[Opening Data to process section]

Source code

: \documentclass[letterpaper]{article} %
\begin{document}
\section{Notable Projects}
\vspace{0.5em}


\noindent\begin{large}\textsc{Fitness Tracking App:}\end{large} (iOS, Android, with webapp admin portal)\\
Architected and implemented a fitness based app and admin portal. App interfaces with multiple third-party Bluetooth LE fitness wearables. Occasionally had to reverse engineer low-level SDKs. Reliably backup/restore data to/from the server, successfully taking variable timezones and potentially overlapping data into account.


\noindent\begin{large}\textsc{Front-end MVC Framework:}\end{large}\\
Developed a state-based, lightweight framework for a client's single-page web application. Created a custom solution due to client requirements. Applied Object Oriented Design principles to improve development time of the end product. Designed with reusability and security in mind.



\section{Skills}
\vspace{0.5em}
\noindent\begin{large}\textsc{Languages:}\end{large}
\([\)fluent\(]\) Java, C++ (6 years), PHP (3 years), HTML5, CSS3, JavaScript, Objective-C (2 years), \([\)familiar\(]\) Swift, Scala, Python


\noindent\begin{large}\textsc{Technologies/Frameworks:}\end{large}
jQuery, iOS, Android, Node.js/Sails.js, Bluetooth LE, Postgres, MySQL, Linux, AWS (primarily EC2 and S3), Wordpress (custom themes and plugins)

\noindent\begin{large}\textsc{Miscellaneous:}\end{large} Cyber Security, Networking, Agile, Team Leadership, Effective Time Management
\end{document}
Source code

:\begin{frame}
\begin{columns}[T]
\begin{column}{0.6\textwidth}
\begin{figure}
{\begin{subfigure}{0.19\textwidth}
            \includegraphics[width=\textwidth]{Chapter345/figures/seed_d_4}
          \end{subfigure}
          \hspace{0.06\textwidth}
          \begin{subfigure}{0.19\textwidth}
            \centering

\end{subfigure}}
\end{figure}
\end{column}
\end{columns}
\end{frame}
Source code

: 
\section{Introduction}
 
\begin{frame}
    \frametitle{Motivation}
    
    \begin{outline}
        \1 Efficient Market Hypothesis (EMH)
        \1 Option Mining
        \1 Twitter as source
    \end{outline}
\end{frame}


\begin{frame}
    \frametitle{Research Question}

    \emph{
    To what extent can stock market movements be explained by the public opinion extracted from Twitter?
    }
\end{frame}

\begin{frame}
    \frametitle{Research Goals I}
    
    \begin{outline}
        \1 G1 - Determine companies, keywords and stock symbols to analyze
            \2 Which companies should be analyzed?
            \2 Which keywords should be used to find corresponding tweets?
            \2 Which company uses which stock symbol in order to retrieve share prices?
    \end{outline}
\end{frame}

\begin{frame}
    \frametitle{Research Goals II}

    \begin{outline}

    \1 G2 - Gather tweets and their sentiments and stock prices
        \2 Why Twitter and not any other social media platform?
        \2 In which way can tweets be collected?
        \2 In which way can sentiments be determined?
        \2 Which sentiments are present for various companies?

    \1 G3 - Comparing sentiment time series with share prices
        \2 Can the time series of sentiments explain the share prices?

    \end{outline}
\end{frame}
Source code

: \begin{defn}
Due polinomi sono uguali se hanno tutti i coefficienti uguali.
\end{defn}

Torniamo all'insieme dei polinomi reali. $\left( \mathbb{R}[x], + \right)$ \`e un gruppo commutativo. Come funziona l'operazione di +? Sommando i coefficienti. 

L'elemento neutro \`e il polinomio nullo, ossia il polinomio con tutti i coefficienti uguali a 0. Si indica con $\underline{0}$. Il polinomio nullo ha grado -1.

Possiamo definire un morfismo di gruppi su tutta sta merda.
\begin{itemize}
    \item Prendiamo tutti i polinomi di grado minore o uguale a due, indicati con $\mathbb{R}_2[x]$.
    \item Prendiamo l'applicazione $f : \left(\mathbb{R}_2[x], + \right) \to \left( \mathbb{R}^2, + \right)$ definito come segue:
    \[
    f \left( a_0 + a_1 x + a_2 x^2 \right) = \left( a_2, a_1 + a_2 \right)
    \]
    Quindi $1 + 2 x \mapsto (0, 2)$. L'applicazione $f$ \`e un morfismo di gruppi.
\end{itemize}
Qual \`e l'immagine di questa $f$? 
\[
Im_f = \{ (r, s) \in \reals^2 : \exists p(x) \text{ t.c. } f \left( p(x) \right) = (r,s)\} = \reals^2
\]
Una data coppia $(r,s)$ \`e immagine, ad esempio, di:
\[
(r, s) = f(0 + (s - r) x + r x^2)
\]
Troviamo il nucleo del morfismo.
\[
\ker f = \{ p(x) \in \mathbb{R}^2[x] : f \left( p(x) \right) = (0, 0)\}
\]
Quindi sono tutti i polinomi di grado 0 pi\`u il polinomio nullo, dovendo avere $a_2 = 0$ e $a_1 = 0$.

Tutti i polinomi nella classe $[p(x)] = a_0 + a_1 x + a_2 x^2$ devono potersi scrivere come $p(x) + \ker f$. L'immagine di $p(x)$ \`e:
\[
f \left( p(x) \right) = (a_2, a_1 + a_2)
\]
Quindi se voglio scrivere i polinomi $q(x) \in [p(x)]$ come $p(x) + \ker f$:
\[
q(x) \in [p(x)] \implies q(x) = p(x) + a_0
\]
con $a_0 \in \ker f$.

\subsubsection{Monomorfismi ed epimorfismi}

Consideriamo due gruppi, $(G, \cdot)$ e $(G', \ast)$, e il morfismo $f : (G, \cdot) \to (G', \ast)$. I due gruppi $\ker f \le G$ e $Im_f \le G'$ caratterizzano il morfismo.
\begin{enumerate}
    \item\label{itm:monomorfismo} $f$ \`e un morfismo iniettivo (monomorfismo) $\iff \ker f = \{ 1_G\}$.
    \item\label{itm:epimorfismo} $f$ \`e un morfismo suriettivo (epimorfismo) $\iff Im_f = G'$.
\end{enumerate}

[Closing Data to process section]
[Opening Data to process section]

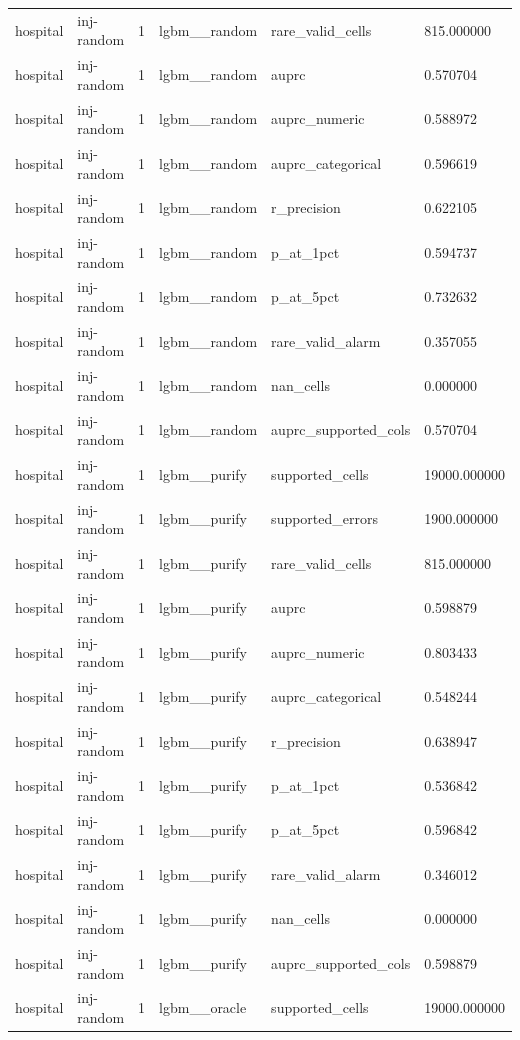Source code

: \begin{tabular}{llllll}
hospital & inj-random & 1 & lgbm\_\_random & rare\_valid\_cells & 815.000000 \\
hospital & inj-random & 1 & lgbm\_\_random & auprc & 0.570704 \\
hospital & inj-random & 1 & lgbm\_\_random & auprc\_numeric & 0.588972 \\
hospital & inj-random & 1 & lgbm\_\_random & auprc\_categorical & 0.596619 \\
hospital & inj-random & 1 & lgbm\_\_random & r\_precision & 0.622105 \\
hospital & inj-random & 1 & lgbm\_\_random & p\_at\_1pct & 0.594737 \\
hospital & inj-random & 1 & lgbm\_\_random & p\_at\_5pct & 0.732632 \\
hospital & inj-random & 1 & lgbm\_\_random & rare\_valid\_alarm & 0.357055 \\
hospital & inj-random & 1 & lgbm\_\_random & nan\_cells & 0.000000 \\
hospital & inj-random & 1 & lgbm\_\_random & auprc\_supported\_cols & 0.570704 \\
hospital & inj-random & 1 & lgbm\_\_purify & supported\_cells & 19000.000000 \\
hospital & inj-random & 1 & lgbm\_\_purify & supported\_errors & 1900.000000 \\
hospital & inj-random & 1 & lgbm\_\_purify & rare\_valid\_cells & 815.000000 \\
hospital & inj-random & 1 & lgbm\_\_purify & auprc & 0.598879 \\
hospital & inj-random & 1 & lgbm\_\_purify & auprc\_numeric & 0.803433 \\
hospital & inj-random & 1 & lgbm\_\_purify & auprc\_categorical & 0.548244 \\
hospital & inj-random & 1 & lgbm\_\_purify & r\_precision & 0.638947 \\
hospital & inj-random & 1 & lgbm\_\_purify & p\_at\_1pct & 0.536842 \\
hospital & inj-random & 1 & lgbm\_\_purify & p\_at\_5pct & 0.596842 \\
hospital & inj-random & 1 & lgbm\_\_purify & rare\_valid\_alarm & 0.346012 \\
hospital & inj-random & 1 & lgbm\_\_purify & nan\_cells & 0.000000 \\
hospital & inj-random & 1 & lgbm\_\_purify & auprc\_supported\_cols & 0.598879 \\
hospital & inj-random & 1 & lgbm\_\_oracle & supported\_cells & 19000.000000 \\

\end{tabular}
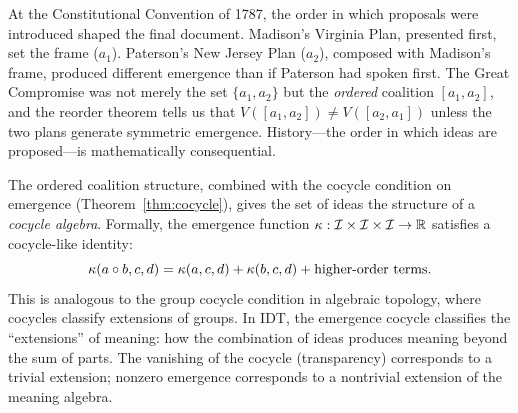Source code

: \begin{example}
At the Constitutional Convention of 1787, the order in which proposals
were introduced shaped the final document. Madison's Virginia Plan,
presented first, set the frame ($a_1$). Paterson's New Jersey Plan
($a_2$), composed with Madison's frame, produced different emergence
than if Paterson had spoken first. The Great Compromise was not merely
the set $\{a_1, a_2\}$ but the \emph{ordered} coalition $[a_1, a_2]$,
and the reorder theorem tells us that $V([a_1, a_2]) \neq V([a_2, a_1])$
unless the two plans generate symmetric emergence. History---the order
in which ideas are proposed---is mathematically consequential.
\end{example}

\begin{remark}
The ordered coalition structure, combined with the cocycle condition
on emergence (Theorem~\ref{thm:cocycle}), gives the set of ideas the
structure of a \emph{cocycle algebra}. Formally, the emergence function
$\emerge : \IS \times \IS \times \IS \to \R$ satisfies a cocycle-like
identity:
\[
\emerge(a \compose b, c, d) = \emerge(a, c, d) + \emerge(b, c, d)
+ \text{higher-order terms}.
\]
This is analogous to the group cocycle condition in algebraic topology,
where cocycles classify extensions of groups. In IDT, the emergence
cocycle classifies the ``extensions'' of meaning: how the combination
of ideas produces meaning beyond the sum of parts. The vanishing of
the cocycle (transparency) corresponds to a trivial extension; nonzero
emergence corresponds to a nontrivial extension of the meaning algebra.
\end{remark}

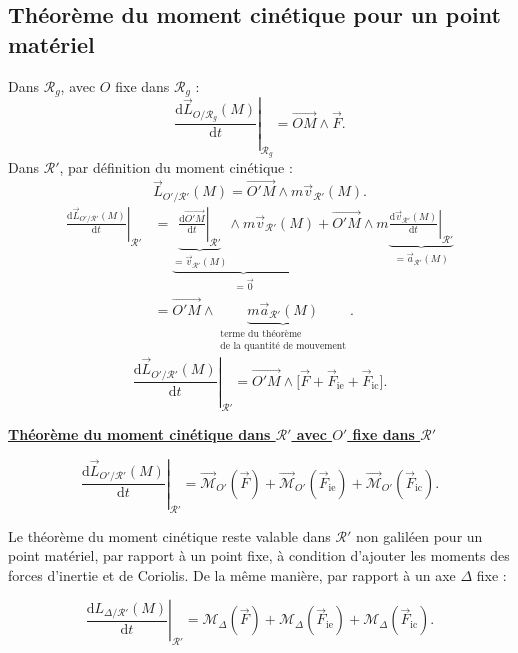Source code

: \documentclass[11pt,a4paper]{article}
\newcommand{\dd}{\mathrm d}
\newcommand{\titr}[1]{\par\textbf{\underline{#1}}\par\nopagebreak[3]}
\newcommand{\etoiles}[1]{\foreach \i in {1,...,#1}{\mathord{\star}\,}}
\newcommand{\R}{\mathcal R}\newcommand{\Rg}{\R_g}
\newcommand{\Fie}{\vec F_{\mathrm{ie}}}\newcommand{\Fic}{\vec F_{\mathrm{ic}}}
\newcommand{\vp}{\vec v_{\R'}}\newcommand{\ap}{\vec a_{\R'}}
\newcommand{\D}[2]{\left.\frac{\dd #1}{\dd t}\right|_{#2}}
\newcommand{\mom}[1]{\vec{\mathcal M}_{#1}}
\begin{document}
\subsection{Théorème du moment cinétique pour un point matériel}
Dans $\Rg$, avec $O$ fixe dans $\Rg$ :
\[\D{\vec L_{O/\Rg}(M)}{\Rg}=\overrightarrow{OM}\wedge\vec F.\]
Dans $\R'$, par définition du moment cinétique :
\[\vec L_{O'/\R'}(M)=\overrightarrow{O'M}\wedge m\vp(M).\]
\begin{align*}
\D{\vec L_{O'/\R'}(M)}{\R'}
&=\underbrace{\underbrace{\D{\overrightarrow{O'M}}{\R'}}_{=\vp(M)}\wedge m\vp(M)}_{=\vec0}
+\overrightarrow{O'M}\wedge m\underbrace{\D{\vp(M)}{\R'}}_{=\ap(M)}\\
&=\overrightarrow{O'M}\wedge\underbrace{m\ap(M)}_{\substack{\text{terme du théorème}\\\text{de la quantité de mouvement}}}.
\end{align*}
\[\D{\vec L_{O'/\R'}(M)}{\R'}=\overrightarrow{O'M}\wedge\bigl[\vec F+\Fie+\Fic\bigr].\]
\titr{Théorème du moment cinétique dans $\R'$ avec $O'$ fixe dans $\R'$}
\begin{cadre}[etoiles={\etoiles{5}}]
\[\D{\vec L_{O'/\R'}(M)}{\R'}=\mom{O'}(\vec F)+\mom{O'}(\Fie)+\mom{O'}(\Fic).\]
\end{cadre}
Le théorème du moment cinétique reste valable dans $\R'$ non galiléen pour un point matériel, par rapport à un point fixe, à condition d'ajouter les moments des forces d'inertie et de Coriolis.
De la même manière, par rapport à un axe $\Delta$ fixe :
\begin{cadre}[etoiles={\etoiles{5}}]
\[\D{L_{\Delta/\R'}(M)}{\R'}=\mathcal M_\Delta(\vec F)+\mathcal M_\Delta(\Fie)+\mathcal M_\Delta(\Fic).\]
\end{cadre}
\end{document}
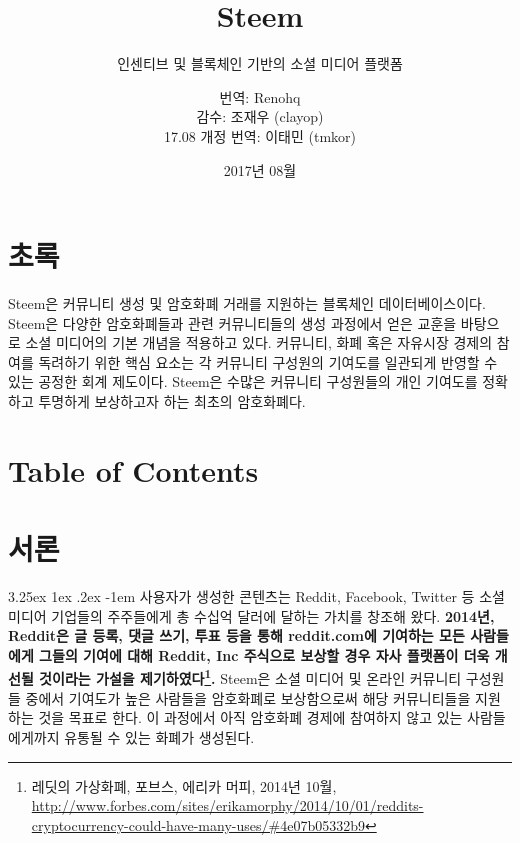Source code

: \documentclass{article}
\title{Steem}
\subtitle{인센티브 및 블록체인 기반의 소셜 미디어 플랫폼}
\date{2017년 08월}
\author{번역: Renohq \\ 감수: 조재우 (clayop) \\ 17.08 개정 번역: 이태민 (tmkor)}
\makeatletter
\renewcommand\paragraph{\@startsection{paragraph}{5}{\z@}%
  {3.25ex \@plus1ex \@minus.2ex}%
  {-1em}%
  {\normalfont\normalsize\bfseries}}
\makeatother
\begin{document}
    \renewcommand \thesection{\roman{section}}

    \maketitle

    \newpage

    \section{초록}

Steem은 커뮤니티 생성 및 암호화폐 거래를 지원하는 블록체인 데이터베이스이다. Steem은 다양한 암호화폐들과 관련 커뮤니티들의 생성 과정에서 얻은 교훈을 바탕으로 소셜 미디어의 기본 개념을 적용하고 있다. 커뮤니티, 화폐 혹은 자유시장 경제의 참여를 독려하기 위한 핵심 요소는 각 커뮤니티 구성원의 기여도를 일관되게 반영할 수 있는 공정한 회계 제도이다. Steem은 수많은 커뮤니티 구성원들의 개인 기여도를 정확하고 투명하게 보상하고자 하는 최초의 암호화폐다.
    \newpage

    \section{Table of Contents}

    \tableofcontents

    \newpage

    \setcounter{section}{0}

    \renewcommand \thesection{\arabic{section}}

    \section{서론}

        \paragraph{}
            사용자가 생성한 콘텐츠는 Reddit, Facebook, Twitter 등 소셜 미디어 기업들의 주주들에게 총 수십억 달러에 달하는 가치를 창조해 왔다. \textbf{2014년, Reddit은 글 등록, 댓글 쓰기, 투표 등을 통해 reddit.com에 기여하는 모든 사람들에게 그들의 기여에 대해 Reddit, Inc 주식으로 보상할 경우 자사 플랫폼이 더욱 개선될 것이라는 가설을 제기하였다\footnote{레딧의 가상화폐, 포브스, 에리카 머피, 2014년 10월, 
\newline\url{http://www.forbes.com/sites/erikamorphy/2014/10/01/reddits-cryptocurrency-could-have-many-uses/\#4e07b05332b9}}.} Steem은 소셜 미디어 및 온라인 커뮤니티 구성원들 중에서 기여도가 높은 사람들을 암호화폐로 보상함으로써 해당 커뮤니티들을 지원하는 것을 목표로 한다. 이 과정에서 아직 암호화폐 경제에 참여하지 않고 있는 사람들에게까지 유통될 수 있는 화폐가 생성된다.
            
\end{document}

[Closing Data to process section]

Required work:
Search the entries for the string "mathrm". Copy every line that has it.

Written answer:
\newcommand{\dd}{\mathrm d}
\newcommand{\Fie}{\vec F_{\mathrm{ie}}}\newcommand{\Fic}{\vec F_{\mathrm{ic}}}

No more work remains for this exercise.